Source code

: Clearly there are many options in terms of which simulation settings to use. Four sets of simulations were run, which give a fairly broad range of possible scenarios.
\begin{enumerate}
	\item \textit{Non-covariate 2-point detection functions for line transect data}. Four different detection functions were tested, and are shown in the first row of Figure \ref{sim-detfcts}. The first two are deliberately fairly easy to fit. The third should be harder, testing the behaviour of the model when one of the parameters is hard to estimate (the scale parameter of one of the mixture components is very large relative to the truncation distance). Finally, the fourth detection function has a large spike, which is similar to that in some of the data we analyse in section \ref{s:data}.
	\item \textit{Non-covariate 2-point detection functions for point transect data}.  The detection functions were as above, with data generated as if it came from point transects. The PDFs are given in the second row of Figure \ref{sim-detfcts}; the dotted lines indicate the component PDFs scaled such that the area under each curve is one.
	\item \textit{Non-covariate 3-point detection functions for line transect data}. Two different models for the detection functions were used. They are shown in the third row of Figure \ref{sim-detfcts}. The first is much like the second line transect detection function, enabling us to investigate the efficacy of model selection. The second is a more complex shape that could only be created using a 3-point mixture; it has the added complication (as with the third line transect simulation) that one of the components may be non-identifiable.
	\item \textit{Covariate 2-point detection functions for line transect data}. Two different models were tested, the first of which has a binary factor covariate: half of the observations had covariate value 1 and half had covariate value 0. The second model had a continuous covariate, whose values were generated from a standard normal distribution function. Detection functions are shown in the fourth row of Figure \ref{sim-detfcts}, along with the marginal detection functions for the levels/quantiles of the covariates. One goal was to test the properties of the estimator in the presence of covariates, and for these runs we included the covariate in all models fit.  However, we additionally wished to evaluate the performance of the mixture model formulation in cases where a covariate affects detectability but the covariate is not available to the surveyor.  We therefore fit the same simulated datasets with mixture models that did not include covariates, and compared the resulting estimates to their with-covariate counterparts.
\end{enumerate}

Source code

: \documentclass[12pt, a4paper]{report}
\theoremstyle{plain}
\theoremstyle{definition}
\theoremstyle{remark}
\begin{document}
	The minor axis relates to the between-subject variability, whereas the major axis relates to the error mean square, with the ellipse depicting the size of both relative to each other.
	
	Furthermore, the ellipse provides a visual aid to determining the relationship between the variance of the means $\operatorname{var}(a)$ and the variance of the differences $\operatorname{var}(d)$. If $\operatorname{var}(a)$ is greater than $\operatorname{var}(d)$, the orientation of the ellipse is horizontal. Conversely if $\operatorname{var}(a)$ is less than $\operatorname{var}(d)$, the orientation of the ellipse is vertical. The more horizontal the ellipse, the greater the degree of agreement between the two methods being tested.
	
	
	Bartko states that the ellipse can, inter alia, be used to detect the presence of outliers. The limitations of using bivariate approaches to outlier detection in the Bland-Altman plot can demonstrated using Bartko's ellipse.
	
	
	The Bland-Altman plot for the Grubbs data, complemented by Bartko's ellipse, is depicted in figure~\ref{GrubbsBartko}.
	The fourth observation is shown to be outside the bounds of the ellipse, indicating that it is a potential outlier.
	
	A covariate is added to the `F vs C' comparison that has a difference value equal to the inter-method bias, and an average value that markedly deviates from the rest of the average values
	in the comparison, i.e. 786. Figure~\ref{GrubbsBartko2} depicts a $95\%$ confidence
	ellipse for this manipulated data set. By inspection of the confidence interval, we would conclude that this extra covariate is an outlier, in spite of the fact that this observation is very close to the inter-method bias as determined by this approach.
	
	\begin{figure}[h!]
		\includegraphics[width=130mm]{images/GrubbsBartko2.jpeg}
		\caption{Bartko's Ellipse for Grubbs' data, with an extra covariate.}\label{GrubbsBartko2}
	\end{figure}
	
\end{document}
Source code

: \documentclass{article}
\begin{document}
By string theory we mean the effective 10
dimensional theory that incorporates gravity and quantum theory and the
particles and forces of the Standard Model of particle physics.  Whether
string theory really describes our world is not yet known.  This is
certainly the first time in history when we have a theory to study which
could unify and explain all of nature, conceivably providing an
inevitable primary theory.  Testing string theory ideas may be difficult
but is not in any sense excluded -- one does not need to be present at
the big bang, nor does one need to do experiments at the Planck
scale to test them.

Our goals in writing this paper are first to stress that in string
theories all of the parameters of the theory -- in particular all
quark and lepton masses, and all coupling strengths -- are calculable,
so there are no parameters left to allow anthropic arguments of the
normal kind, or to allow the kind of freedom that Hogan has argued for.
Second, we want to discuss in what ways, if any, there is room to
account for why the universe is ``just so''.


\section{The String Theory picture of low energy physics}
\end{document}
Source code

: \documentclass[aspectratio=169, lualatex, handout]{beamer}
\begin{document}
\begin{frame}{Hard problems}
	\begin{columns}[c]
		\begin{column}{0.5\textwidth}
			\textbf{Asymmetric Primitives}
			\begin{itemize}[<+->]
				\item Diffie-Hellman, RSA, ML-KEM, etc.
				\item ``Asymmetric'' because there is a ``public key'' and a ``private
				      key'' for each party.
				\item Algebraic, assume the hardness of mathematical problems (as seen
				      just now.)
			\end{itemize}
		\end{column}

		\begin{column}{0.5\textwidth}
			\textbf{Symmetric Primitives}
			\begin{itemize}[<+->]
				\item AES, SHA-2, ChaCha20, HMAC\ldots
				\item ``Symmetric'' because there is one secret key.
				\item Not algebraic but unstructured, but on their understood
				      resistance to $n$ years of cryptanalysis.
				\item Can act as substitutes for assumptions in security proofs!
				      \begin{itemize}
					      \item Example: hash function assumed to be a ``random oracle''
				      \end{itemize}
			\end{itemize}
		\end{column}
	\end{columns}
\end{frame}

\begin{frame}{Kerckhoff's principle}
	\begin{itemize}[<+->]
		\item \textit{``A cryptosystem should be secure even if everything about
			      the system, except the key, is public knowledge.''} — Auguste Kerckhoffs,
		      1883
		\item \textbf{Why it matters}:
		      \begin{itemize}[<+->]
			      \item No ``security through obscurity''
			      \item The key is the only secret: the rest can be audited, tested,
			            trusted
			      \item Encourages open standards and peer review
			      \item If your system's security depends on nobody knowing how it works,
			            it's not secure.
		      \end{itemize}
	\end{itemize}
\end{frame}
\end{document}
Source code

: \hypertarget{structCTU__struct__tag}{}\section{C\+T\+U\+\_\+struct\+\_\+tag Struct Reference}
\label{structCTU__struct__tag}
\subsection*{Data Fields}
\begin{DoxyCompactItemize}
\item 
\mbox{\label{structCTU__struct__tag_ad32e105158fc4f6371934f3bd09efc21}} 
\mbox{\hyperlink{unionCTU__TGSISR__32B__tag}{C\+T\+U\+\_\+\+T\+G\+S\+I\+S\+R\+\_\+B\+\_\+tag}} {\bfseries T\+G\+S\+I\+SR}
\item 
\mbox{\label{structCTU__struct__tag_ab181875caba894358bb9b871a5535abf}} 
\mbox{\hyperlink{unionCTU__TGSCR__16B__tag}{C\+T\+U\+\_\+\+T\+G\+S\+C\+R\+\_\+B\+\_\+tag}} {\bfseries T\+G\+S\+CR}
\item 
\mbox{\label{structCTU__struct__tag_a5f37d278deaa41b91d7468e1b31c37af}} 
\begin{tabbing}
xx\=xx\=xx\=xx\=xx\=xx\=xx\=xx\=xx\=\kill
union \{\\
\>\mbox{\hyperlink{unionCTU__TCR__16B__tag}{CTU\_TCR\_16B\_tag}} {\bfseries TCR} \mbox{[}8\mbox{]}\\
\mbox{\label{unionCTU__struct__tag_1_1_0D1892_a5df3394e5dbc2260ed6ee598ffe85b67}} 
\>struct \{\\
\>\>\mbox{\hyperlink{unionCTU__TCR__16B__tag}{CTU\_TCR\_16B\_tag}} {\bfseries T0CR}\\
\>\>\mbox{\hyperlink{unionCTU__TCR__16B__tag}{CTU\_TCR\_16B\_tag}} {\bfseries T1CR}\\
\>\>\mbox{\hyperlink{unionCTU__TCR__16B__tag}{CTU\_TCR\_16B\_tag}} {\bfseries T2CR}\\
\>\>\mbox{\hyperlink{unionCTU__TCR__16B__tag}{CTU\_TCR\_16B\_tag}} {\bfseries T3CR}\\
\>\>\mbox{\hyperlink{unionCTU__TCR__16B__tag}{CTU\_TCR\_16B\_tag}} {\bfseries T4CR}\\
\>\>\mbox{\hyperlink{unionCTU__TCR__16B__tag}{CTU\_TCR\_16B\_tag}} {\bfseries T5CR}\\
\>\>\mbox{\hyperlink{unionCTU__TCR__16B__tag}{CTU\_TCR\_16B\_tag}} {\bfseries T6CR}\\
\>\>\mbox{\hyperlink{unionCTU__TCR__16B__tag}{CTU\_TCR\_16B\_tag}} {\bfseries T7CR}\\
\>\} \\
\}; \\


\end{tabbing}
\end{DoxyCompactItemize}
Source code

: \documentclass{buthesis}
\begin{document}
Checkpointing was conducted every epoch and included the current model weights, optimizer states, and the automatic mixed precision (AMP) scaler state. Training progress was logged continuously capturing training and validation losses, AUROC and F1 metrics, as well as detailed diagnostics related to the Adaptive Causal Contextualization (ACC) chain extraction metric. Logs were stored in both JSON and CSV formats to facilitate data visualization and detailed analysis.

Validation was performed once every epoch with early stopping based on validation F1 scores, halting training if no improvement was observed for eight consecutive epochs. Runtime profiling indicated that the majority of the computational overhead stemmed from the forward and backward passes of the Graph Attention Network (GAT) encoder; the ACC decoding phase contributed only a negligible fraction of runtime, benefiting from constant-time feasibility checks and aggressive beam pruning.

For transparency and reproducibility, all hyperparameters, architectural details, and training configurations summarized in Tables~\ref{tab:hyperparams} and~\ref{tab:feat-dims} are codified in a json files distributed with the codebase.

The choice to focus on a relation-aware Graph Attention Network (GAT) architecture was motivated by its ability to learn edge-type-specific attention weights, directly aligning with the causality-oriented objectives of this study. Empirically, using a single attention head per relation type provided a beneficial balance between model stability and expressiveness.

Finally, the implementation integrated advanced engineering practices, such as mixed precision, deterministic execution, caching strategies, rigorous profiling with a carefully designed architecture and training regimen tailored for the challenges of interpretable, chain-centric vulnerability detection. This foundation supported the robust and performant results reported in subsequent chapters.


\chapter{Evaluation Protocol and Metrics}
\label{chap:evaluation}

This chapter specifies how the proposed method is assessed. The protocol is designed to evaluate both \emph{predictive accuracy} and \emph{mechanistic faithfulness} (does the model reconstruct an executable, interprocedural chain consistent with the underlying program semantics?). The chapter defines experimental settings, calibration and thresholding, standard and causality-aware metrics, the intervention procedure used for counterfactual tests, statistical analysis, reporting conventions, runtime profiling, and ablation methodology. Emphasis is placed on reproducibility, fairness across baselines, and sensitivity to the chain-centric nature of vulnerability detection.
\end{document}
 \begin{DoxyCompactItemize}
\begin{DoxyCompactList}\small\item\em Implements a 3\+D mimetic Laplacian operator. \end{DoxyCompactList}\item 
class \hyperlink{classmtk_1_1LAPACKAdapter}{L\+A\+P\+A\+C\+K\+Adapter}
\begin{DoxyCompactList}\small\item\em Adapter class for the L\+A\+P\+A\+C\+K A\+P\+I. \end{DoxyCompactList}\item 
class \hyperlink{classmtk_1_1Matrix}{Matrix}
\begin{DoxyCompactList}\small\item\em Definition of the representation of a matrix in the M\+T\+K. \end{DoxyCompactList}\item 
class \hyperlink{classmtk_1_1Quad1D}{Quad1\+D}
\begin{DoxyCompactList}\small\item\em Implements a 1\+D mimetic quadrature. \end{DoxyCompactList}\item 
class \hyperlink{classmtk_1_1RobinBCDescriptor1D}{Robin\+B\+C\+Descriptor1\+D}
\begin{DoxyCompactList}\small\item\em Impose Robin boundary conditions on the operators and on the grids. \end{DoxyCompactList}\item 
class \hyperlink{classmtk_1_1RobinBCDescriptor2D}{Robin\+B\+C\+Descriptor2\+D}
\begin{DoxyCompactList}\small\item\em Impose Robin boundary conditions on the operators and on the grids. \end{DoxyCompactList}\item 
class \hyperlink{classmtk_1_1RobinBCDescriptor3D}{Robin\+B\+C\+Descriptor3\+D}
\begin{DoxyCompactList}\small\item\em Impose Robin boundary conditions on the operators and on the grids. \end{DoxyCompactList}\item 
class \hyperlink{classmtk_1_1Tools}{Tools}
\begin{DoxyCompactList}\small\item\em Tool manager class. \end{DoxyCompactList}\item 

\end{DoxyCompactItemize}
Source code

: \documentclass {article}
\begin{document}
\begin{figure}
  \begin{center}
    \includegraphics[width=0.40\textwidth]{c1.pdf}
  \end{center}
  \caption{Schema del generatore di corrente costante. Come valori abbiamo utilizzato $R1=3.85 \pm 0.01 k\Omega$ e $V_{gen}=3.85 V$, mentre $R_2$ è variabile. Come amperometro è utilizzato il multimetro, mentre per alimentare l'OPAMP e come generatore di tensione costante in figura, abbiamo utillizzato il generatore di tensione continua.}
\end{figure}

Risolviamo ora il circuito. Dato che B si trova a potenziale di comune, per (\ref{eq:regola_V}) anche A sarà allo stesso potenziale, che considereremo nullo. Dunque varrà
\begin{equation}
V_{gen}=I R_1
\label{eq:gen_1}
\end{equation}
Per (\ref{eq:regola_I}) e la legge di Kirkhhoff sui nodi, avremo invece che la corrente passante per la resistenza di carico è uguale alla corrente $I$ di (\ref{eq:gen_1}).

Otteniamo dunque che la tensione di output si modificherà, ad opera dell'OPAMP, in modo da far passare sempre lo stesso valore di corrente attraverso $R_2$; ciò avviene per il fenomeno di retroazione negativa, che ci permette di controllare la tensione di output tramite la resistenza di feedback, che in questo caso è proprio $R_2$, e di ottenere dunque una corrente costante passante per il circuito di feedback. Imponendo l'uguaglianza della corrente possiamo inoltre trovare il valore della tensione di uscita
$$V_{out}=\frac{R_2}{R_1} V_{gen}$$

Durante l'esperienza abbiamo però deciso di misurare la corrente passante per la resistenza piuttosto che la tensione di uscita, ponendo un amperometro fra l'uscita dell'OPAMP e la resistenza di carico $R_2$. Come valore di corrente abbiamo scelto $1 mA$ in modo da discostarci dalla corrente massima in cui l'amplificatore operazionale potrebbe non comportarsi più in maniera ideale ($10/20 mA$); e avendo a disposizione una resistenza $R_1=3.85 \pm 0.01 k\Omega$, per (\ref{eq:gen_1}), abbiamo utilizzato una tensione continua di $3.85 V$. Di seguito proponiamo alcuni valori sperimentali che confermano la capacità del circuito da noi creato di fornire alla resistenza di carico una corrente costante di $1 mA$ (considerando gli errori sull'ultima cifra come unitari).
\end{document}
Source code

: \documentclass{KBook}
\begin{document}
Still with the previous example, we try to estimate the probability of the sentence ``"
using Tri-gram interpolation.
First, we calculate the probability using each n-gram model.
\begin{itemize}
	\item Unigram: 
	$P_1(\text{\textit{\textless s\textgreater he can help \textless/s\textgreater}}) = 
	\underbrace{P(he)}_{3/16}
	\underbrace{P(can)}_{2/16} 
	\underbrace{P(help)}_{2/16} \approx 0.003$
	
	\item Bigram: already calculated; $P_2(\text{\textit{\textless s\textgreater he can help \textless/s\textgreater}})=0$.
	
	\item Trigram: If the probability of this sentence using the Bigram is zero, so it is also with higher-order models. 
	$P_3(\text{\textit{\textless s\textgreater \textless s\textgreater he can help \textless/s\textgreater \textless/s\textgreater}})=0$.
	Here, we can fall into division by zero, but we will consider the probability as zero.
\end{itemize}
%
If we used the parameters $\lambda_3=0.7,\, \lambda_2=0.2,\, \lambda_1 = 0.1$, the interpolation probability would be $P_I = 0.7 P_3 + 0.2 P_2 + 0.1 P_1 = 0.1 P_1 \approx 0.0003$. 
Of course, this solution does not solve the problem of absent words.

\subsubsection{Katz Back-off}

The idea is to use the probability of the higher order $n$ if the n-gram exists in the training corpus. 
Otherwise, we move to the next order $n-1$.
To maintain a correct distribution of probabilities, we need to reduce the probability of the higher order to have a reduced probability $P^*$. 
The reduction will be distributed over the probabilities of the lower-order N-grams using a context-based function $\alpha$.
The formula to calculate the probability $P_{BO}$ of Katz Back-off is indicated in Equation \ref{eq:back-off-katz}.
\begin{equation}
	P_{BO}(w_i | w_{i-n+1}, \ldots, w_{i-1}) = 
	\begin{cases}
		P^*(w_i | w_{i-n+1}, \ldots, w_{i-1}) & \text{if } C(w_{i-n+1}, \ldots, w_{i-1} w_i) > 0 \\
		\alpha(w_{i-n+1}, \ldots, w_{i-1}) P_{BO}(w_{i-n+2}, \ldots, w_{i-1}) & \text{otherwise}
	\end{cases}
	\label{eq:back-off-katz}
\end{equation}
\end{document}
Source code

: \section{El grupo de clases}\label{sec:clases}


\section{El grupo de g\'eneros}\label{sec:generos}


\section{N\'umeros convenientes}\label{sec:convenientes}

________________________

§ Assignment
Copy every line of the material above in which the word "bfseries" appears.

§ Exercise result
\mbox{\hyperlink{unionCTU__TGSISR__32B__tag}{C\+T\+U\+\_\+\+T\+G\+S\+I\+S\+R\+\_\+B\+\_\+tag}} {\bfseries T\+G\+S\+I\+SR}
\mbox{\hyperlink{unionCTU__TGSCR__16B__tag}{C\+T\+U\+\_\+\+T\+G\+S\+C\+R\+\_\+B\+\_\+tag}} {\bfseries T\+G\+S\+CR}
\>\mbox{\hyperlink{unionCTU__TCR__16B__tag}{CTU\_TCR\_16B\_tag}} {\bfseries TCR} \mbox{[}8\mbox{]}\\
\>\>\mbox{\hyperlink{unionCTU__TCR__16B__tag}{CTU\_TCR\_16B\_tag}} {\bfseries T0CR}\\
\>\>\mbox{\hyperlink{unionCTU__TCR__16B__tag}{CTU\_TCR\_16B\_tag}} {\bfseries T1CR}\\
\>\>\mbox{\hyperlink{unionCTU__TCR__16B__tag}{CTU\_TCR\_16B\_tag}} {\bfseries T2CR}\\
\>\>\mbox{\hyperlink{unionCTU__TCR__16B__tag}{CTU\_TCR\_16B\_tag}} {\bfseries T3CR}\\
\>\>\mbox{\hyperlink{unionCTU__TCR__16B__tag}{CTU\_TCR\_16B\_tag}} {\bfseries T4CR}\\
\>\>\mbox{\hyperlink{unionCTU__TCR__16B__tag}{CTU\_TCR\_16B\_tag}} {\bfseries T5CR}\\
\>\>\mbox{\hyperlink{unionCTU__TCR__16B__tag}{CTU\_TCR\_16B\_tag}} {\bfseries T6CR}\\
\>\>\mbox{\hyperlink{unionCTU__TCR__16B__tag}{CTU\_TCR\_16B\_tag}} {\bfseries T7CR}\\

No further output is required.